Harry n'était pas tout à fait sûr de lui pour autant : son ennemi était très puissant et rien n'était joué. Il savait que quoi qu'il arrive, il réussirait à le mettre à mal. Mais le jeune homme voulait le tuer samedi. Et cela demanderait un grand pouvoir qu'Harry n'était certain de posséder. Il essayerait pourtant… Ou il mourrait. Oui, si dimanche Voldemort n'était pas mort, c'est que lui-même ne serait plus.

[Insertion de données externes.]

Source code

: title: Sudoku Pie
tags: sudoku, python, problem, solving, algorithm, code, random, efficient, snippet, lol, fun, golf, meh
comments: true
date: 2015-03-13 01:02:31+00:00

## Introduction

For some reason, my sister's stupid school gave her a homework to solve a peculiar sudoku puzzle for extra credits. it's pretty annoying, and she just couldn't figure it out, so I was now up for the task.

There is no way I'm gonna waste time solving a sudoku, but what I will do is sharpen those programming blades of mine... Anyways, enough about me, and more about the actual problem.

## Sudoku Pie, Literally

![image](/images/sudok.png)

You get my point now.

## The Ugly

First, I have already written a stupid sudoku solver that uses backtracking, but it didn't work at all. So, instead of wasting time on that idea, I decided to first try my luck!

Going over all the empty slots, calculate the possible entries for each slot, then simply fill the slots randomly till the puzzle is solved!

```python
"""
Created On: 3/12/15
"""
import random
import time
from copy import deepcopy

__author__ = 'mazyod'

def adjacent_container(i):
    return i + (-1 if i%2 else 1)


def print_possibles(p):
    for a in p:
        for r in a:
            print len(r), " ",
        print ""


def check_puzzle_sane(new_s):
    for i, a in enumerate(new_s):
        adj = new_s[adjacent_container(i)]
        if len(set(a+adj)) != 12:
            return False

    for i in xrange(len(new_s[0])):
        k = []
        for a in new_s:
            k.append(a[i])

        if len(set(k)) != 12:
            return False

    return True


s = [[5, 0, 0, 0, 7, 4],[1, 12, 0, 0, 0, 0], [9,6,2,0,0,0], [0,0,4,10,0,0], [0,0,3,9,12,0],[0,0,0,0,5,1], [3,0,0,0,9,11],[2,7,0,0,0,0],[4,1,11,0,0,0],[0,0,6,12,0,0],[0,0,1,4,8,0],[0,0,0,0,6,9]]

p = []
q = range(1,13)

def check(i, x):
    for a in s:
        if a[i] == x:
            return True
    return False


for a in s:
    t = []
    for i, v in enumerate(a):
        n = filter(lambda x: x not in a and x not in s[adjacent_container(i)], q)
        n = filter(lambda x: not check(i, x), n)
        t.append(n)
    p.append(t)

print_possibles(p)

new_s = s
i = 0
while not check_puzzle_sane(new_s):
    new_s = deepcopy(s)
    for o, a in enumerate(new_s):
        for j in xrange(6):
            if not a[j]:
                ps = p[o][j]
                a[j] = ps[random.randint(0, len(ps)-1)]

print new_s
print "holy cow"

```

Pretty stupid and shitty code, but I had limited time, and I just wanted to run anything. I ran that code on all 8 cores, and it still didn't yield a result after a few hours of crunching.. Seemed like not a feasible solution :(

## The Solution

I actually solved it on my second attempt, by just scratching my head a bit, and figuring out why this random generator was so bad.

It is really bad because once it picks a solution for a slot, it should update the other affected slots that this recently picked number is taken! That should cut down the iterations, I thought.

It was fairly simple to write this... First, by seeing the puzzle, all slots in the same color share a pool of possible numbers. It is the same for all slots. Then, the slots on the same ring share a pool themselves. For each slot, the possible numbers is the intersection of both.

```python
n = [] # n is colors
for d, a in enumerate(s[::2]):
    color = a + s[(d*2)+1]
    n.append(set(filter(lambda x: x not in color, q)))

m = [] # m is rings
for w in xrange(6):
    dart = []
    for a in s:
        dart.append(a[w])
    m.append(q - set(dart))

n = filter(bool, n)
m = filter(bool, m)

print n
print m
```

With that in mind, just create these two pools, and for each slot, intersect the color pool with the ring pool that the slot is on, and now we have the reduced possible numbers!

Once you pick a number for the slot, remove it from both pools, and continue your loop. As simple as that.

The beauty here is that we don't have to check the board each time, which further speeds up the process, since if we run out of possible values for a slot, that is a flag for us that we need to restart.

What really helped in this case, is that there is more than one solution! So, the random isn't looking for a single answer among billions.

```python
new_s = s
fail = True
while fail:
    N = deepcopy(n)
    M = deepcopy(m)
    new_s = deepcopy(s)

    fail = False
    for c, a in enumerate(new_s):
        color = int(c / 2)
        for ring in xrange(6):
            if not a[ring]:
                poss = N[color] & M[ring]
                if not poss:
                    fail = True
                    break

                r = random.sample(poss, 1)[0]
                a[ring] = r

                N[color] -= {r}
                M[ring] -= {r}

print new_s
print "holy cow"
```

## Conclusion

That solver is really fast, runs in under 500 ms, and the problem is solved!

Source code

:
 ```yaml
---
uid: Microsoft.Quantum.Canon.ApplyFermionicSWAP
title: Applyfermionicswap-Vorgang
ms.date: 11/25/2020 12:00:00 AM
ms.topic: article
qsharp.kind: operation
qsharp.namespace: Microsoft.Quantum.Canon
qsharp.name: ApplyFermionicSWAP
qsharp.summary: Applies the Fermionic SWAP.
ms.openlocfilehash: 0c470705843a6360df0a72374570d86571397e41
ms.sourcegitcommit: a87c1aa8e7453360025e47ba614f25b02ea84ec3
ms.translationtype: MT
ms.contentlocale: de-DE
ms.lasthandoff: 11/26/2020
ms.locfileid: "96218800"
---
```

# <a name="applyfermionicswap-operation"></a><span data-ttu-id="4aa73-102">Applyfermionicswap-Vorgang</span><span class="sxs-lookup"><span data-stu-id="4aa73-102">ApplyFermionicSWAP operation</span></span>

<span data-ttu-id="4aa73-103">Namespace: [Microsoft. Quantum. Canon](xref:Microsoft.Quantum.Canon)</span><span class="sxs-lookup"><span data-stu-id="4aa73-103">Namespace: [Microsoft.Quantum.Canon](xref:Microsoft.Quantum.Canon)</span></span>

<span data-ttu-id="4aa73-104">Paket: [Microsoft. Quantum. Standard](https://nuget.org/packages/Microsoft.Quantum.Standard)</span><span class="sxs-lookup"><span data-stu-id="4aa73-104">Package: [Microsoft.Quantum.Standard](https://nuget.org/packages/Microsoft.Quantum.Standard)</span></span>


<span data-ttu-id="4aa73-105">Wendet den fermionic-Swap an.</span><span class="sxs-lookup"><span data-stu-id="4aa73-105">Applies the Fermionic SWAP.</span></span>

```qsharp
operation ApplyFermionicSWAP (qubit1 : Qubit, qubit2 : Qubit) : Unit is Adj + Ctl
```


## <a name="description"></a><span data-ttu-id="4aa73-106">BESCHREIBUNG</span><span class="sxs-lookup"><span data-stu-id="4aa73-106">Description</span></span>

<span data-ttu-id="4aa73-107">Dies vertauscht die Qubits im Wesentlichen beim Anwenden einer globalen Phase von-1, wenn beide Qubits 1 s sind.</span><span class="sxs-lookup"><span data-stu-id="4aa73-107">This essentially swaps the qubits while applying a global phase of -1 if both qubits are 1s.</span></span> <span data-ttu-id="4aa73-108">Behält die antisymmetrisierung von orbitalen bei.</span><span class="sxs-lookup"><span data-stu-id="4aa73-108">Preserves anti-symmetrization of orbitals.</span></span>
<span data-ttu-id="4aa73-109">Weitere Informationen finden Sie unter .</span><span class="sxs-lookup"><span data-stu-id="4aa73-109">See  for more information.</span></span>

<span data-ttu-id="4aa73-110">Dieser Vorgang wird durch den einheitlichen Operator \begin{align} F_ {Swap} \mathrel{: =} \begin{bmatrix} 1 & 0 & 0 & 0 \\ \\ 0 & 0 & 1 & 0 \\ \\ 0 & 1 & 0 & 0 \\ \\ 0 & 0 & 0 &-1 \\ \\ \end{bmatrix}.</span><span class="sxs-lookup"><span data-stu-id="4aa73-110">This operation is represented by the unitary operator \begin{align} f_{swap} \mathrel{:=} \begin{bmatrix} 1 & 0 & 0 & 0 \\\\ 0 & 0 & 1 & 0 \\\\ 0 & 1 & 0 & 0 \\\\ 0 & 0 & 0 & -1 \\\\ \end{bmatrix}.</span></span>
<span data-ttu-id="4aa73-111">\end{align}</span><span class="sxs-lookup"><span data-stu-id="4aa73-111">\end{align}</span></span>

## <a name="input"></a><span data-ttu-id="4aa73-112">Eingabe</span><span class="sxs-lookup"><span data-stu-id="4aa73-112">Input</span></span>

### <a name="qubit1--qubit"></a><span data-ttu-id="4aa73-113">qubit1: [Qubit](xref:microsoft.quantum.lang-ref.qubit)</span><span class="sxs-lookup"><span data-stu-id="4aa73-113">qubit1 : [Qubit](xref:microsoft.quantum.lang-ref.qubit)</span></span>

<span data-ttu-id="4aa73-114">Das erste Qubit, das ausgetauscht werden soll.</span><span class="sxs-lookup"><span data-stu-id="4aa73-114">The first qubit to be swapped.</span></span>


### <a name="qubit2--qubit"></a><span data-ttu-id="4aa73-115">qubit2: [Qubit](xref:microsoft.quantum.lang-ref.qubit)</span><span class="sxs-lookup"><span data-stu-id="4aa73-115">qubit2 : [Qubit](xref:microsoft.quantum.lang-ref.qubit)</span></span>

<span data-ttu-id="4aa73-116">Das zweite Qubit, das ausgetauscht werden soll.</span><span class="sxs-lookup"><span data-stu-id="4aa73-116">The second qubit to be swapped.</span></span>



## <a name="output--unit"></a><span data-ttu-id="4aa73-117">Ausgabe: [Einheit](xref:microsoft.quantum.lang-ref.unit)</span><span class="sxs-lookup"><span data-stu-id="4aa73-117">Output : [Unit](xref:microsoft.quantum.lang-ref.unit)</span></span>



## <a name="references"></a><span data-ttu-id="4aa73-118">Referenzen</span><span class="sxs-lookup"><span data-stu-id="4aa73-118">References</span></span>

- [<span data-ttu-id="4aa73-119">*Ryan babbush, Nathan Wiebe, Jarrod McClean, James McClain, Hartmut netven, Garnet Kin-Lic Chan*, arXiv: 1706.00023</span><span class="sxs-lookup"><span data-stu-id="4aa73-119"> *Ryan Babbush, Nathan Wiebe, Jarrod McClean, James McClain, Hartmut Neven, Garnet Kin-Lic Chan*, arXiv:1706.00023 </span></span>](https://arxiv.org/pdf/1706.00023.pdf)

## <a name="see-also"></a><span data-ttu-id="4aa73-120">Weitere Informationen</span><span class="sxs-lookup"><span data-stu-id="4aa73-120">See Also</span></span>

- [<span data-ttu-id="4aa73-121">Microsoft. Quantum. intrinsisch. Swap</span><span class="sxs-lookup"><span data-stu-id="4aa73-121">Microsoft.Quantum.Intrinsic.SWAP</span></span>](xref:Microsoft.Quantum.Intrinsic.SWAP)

Quoi qu'il en soit, et toujours tout à ses pensées, Harry gardait en lui une blessure, petite, presque indolore, discrète, mais qui, bien qu'il ne s'en rendait pas compte, allait en empirant au fil des heures cruelles qui, inlassablement, continuaient de défiler. Meurtri sans le savoir, saignant des larmes qui ne coulaient pas, Harry riait avec Alita.

Cette charmante jeune fille de dix huit ans lui racontait comment son frère lui avait exposé sa théorie selon laquelle il écraserait Voldemort de son pied sans même avoir recours à la magie et comment, après cela, il le transformerai en brosse pour ses toilettes (heu petit aveu : quand j'étais en cinquième, au collège, un gars m'appelait « brosse à chiottes » ça m'a marqué sisi jvous assure jsui traumatisée à vie moi, alors maintenant pour moi c'est la pire insulte qu'on puisse faire donc voilà vous aurez compris pourquoi le frère de lita ve le transformer comme ça et rigolez po c po drôle (regard outré)).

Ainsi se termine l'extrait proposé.